[MUD-Dev] \"An essay on d00dism and the MMORPG\"

Vincent Archer archer at nevrax.com
Thu Nov 30 10:08:18 CET 2000


According to John Buehler:
>   Why bother?  Because now when you want to remember "Captain Cornholio" as
> being a jerk, you just label him or her as "Corn Jerk".  In short, you
> decide how you see the names of other characters, not the players of those
> characters.  Your good friend Devrill shows up as Dev because that's the
> nickname that you prefer to see that character by.  People that you don't
> care to remember, you don't rely on your character to remember.  YOU might
> remember, but your character does not.
> 
>   Obviously, this really requires some means of interacting with characters
> apart from their name - meaning a graphical game for the most part.

Not just that.

Names, notably in a MUD environment, fill two different purposes.

The first is recognition. Even a graphical mud still lacks the details that
our eye-brain complex use to provide instant recognition of people. Notably
(in graphical environments) when they are a little distance away, and all
the painstakingly malleable face details your FBI-style model can render
have blurred in a batch of 8x12 pixels :)

For recognition, a local (i.e. my own private) namespace works as well as a
global namespace, subject to the same restriction: i.e. names must be unique
within your namespace.

The second is interaction. And there, use of local namespaces has a
serious and deleterious effects.

Main is the "worldview filter" effect. If I'm seeing that PC as "Jack",
and my friend is seeing that PC as "Hank", how do we discuss the PC. The
software has to provide translation, and be sure that, whenever I type Jack,
it's the "Jack PC" I'm refererring to, and not having a discussion about
the latest book by Jack Chalker. It quickly becomes too complicated to track,
so I'm talking about Jack, and my friend has to keep in memory that I'm
referring to the guy he knows as Hank. Ok, still following me?

The other is a lack of "handles" for OOC effects. Most muds provide a way
of OOC checking of friends, and direct contact.

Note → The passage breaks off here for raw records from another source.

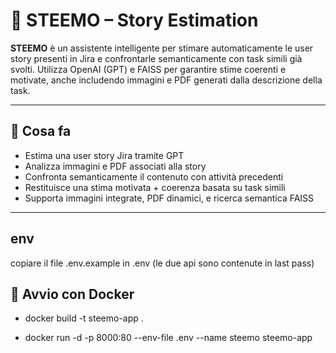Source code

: # 🚀 STEEMO – Story Estimation

**STEEMO** è un assistente intelligente per stimare automaticamente le user story presenti in Jira e confrontarle semanticamente con task simili già svolti. Utilizza OpenAI (GPT) e FAISS per garantire stime coerenti e motivate, anche includendo immagini e PDF generati dalla descrizione della task.


---

## 🎯 Cosa fa

- Estima una user story Jira tramite GPT
- Analizza immagini e PDF associati alla story
- Confronta semanticamente il contenuto con attività precedenti
- Restituisce una stima motivata + coerenza basata su task simili
- Supporta immagini integrate, PDF dinamici, e ricerca semantica FAISS

---
## env
copiare il file .env.example in .env (le due api sono contenute in last pass)

## 🐳 Avvio con Docker 
- docker build -t steemo-app .

- docker run -d -p 8000:80 --env-file .env --name steemo steemo-app
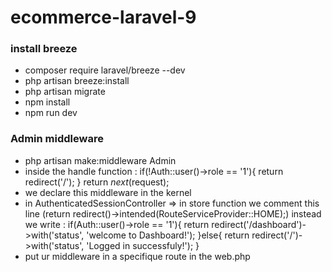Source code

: # ecommerce-laravel-9
### install breeze 
   - composer require laravel/breeze --dev
   - php artisan breeze:install
   - php artisan migrate
   - npm install
   - npm run dev

### Admin middleware
   - php artisan make:middleware Admin
   - inside the handle function :
         if(!Auth::user()->role == '1'){
            return redirect('/');
        }
        return $next($request); 
   - we declare this middleware in the kernel
   - in AuthenticatedSessionController => in store function we comment this line 
            (return redirect()->intended(RouteServiceProvider::HOME);)
         instead we write : 
         if(Auth::user()->role == '1'){
            return redirect('/dashboard')->with('status', 'welcome to Dashboard!');
         }else{
               return redirect('/')->with('status', 'Logged in successfuly!');
         }
   - put ur middleware in a specifique route in the web.php
   
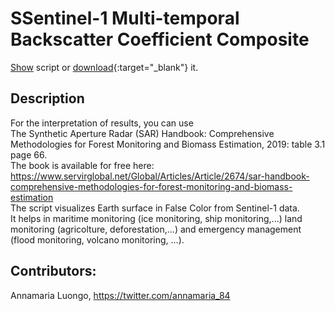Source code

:# SSentinel-1 Multi-temporal Backscatter Coefficient Composite
<a href="#" id='togglescript'>Show</a> script or [download](script.js){:target="_blank"} it.
<div id='script_view' style="display:none">
{% highlight javascript %}
      {% include_relative script.js %}
{% endhighlight %}
</div>

## Description  

For the interpretation of results, you can use  
The Synthetic Aperture Radar (SAR) Handbook: Comprehensive Methodologies for Forest Monitoring and Biomass Estimation, 2019: table 3.1 page 66.  
The book is available for free here: https://www.servirglobal.net/Global/Articles/Article/2674/sar-handbook-comprehensive-methodologies-for-forest-monitoring-and-biomass-estimation  
The script visualizes Earth surface in False Color from Sentinel-1 data.   
It helps in maritime monitoring (ice monitoring, ship monitoring,...) land monitoring (agricolture, deforestation,...) and emergency management (flood monitoring, volcano monitoring, ...).  

## Contributors:  
Annamaria Luongo, https://twitter.com/annamaria_84

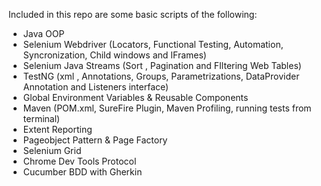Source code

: Included in this repo are some basic scripts of the following:

- Java OOP
- Selenium Webdriver (Locators, Functional Testing, Automation, Syncronization, Child windows and IFrames)
- Selenium Java Streams (Sort , Pagination and FIltering Web Tables)
- TestNG (xml , Annotations, Groups, Parametrizations, DataProvider Annotation and Listeners interface)
- Global Environment Variables & Reusable Components
- Maven (POM.xml, SureFire Plugin, Maven Profiling, running tests from terminal)
- Extent Reporting
- Pageobject Pattern & Page Factory
- Selenium Grid
- Chrome Dev Tools Protocol
- Cucumber BDD with Gherkin
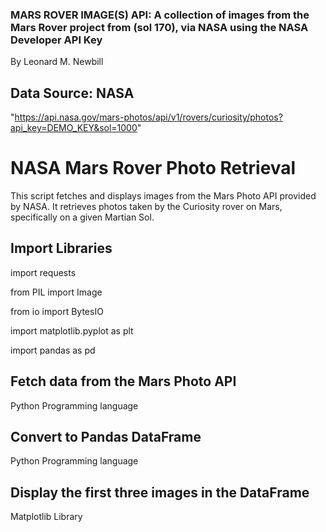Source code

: ### MARS ROVER IMAGE(S) API: A collection of images from the Mars Rover project from (sol 170), via NASA using the NASA Developer API Key 
By Leonard M. Newbill

## Data Source: NASA
"https://api.nasa.gov/mars-photos/api/v1/rovers/curiosity/photos?api_key=DEMO_KEY&sol=1000"

# NASA Mars Rover Photo Retrieval
This script fetches and displays images from the Mars Photo API provided by NASA.
It retrieves photos taken by the Curiosity rover on Mars, specifically on a given Martian Sol.

## Import Libraries
import requests

from PIL import Image

from io import BytesIO

import matplotlib.pyplot as plt

import pandas as pd

## Fetch data from the Mars Photo API 
Python Programming language

## Convert to Pandas DataFrame
Python Programming language

## Display the first three images in the DataFrame
Matplotlib Library




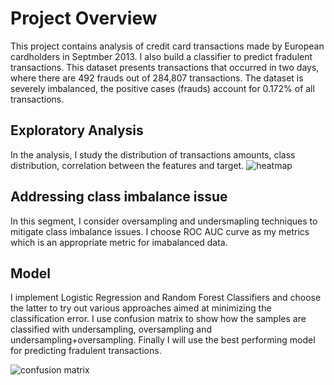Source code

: # Project Overview
This project contains analysis of credit card transactions made by European cardholders in Septmber 2013. I also build a classifier to predict fradulent transactions. This dataset presents transactions that occurred in two days, where there are 492 frauds out of 284,807 transactions. The dataset is severely imbalanced, the positive cases (frauds) account for 0.172% of all transactions.

## Exploratory Analysis
In the analysis, I study the distribution of transactions amounts, class distribution, correlation between the features and target. 
![heatmap](https://user-images.githubusercontent.com/58431708/99896286-21a38780-2cb5-11eb-8081-000be0d9aefe.png)

## Addressing class imbalance issue
In this segment, I consider oversampling and undersmapling techniques to mitigate class imbalance issues. I choose ROC AUC curve as my metrics which is an appropriate metric for imabalanced data.

## Model
I implement Logistic Regression and Random Forest Classifiers and choose the latter to try out various approaches aimed at minimizing the classification error. I use confusion matrix to show how the samples are classified with undersampling, oversampling and undersampling+oversampling. Finally I will use the best performing model for predicting fradulent transactions.

![confusion matrix](https://user-images.githubusercontent.com/58431708/99896383-29aff700-2cb6-11eb-848b-c97b966c60e7.png)

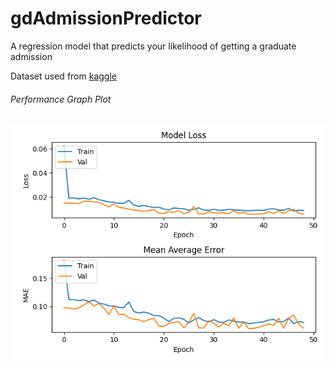 # gdAdmissionPredictor
A regression model that predicts your likelihood of getting a graduate admission

Dataset used from [kaggle](https://www.kaggle.com/datasets/mohansacharya/graduate-admissions)


###### Performance Graph Plot
![Perfromance Gragh of Epoch against losses (model loss & MAE)](https://github.com/Kingsolomon445/gdAdmissionPredictor/blob/main/Figure_1.png)
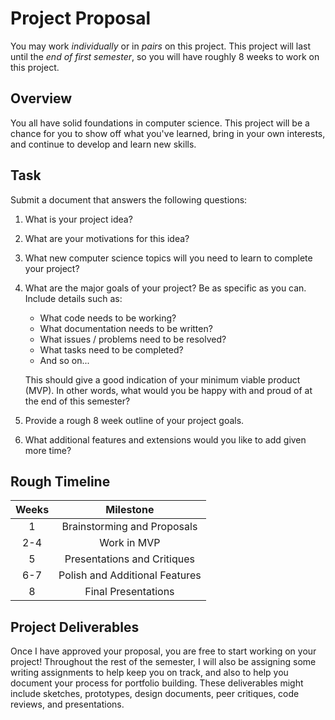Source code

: # Project Proposal
You may work *individually* or in *pairs* on this project. This project will last until the *end of first semester*, so you will have roughly 8 weeks to work on this project.

## Overview
You all have solid foundations in computer science. This project will be a chance for you to show off what you've learned, bring in your own interests, and continue to develop and learn new skills.

## Task
Submit a document that answers the following questions:

1. What is your project idea?
2. What are your motivations for this idea?
3. What new computer science topics will you need to learn to complete your project?
4. What are the major goals of your project? Be as specific as you can. Include details such as:
   - What code needs to be working?
   - What documentation needs to be written?
   - What issues / problems need to be resolved?
   - What tasks need to be completed?
   - And so on...

   This should give a good indication of your minimum viable product (MVP). In other words, what would you be happy with and proud of at the end of this semester?
1. Provide a rough 8 week outline of your project goals.
2. What additional features and extensions would you like to add given more time?

## Rough Timeline
<section style="margin:0 auto;">

|Weeks|Milestone|
|:-:|:-:|
|1|Brainstorming and Proposals|
|2-4|Work in MVP|
|5|Presentations and Critiques
|6-7|Polish and Additional Features|
|8|Final Presentations|

</section>

## Project Deliverables
Once I have approved your proposal, you are free to start working on your project! Throughout the rest of the semester, I will also be assigning some writing assignments to help keep you on track, and also to help you document your process for portfolio building. These deliverables might include sketches, prototypes, design documents, peer critiques, code reviews, and presentations.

Without a uniform handle,
it's hideously complex to have someone telling you "Did you know that
our friend John has started a new character, XO", or even the simplest
"I can't help you now, but contact Joe, he might be able to help".

Fragmented namespaces might look good, but they're full of traps.
--
Vincent Archer                                         Email: archer at nevrax.com

Nevrax France.                              Off on the yellow brick road we go!